Can you return the records below exactly as they stand, but only from the first line through the one with "Un tuple est"?

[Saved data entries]
********************

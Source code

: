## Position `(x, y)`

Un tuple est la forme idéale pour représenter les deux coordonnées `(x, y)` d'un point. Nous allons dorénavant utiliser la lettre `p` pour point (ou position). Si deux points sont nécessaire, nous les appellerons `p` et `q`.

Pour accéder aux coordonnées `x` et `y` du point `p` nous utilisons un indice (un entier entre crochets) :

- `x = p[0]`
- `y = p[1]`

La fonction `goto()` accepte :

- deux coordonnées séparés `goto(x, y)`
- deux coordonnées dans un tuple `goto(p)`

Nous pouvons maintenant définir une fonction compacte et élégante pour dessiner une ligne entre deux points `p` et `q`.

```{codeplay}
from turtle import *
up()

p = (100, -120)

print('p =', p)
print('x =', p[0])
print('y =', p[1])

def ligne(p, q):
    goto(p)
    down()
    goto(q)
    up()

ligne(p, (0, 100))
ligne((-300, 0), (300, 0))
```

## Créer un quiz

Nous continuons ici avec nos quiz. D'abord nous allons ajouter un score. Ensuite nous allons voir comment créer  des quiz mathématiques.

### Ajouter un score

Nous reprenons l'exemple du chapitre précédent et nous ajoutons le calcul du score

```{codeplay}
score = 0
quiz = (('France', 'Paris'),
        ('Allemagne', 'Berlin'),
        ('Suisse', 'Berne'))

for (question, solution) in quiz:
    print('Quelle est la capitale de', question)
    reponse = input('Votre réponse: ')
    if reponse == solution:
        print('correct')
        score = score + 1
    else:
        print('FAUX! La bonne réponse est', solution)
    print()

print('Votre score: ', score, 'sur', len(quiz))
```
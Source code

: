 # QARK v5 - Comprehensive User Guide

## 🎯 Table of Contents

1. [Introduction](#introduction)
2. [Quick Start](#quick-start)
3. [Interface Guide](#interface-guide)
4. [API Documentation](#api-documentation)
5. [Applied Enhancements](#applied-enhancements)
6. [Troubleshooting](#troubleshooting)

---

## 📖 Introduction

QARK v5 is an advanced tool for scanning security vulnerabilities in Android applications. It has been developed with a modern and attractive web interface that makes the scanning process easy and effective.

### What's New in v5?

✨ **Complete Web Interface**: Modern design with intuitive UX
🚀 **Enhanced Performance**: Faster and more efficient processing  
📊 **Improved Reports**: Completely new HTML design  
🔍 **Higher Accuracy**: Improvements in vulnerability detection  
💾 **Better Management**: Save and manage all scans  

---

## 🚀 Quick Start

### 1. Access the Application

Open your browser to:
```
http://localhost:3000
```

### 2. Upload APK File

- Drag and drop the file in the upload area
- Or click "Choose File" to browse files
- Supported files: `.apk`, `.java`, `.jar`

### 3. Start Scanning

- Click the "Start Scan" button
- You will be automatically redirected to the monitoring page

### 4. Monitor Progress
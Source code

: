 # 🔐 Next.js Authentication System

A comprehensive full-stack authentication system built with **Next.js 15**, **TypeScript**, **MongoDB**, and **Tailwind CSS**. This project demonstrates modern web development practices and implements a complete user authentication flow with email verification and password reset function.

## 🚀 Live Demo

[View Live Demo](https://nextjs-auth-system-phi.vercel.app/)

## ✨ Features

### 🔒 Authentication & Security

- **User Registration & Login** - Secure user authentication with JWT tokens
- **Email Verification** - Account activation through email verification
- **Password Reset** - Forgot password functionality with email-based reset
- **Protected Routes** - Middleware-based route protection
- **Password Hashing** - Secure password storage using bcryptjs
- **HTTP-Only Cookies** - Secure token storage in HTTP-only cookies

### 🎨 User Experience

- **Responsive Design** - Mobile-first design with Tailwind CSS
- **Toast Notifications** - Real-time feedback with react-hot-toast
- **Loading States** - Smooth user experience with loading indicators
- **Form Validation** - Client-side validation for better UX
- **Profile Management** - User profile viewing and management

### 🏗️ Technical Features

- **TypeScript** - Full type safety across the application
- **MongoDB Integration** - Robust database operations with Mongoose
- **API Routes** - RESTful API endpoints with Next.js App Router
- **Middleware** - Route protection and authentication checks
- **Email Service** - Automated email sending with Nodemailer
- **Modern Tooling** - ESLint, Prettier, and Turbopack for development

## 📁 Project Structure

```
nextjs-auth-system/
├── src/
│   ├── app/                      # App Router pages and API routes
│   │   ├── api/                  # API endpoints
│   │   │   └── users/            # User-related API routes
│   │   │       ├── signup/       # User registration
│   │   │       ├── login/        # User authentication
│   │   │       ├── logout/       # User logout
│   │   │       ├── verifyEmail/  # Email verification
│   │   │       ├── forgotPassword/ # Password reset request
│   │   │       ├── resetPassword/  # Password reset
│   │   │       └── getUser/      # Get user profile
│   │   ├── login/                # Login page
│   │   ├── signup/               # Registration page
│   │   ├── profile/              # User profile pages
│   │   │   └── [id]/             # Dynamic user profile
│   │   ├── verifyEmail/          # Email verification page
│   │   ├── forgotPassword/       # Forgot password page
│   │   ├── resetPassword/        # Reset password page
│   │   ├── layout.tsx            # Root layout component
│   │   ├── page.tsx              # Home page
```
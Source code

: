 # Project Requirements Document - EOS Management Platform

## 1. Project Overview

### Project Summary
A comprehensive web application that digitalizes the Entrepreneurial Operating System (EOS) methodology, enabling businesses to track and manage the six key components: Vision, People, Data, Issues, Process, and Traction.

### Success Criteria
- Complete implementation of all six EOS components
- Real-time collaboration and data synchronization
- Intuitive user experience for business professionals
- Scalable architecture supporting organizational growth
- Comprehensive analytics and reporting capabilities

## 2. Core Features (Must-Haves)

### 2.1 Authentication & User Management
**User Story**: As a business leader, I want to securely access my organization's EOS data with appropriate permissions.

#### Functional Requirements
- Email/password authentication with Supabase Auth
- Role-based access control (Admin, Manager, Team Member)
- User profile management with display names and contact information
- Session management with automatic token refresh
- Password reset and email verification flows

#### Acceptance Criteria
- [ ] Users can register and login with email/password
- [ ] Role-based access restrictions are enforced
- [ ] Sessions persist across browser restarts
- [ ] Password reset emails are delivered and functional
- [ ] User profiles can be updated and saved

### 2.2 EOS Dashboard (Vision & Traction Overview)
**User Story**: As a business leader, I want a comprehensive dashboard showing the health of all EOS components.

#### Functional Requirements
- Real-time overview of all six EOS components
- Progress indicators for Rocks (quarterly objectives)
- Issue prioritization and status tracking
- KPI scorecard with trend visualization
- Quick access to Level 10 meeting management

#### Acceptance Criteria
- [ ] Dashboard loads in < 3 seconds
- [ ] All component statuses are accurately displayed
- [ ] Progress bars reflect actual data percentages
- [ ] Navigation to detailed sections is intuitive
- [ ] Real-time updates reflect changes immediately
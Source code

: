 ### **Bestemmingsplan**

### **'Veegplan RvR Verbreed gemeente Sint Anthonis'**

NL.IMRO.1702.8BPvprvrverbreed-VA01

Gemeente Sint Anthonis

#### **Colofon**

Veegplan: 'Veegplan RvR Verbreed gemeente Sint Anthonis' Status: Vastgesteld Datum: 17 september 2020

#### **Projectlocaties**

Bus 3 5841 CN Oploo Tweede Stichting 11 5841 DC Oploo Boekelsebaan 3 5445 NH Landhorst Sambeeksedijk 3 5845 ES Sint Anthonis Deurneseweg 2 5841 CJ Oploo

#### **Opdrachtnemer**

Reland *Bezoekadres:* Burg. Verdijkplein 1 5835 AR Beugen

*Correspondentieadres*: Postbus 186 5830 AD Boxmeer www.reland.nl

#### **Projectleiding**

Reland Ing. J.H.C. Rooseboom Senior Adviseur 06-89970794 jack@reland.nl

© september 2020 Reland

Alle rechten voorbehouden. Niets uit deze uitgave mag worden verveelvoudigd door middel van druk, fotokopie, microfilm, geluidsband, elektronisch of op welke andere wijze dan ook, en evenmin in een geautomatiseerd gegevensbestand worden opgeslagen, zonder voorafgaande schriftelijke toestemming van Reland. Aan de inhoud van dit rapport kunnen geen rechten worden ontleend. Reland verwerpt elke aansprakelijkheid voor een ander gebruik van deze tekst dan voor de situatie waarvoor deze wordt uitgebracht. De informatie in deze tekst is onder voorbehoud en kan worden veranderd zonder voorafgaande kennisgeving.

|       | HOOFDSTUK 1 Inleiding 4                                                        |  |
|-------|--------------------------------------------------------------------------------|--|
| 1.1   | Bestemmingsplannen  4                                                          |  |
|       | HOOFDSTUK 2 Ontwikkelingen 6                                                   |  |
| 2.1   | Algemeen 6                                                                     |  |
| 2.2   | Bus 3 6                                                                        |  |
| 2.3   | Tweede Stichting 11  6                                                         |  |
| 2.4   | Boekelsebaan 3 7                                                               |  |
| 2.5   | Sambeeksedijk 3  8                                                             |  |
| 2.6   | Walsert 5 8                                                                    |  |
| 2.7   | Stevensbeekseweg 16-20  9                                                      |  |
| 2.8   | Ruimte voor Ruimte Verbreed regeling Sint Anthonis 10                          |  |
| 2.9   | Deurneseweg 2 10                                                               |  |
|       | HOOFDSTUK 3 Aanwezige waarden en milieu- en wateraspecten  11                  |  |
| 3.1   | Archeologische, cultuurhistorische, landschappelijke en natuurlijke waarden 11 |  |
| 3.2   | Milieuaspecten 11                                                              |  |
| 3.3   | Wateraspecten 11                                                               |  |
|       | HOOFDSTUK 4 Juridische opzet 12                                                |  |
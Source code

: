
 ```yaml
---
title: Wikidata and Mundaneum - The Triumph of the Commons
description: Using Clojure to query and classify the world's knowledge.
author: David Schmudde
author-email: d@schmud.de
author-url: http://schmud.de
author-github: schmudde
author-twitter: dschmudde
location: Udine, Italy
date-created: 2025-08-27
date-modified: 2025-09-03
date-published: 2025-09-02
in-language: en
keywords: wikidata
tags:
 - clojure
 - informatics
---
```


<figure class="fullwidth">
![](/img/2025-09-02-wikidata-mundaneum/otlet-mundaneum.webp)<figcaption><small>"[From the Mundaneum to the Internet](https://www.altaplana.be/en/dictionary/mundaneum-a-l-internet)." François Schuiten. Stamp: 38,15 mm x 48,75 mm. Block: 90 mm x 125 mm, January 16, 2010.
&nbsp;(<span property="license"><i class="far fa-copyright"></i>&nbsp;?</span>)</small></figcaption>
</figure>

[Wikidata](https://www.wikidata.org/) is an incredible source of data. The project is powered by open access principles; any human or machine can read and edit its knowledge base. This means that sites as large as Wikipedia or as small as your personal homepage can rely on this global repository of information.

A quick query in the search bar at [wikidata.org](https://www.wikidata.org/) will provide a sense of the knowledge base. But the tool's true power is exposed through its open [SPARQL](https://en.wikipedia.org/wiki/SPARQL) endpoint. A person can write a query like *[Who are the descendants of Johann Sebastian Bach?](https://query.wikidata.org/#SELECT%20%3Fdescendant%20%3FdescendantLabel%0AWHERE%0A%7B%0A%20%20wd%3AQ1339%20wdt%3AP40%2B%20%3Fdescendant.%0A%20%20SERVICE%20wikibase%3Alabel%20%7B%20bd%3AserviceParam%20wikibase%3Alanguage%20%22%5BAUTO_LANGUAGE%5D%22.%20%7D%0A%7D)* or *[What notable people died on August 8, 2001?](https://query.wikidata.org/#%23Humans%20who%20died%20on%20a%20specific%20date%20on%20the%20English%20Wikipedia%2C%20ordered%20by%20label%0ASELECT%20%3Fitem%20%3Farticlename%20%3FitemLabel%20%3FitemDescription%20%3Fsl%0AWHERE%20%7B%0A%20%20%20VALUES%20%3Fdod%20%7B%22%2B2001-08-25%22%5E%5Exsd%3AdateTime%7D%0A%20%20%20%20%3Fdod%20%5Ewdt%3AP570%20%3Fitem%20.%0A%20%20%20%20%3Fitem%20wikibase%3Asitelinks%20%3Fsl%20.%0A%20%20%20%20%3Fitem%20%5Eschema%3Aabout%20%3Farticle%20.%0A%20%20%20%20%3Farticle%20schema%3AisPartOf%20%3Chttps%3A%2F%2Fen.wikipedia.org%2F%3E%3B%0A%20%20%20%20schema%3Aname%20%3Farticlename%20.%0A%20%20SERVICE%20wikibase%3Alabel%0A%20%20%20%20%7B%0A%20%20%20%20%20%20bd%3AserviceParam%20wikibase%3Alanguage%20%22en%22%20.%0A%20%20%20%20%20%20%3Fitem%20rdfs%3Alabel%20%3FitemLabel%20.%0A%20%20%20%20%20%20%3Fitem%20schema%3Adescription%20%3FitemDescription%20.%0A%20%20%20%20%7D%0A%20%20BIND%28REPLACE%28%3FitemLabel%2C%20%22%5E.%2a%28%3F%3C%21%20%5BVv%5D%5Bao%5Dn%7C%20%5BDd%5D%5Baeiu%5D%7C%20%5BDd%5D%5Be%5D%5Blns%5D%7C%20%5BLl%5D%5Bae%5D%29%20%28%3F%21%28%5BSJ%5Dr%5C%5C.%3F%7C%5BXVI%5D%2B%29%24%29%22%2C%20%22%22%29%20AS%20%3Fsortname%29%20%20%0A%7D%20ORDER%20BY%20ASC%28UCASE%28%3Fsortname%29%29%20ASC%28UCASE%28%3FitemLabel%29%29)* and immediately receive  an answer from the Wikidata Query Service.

********************

[Answer for the task]:
Source code

:## Position `(x, y)`

Un tuple est la forme idéale pour représenter les deux coordonnées `(x, y)` d'un point. Nous allons dorénavant utiliser la lettre `p` pour point (ou position). Si deux points sont nécessaire, nous les appellerons `p` et `q`.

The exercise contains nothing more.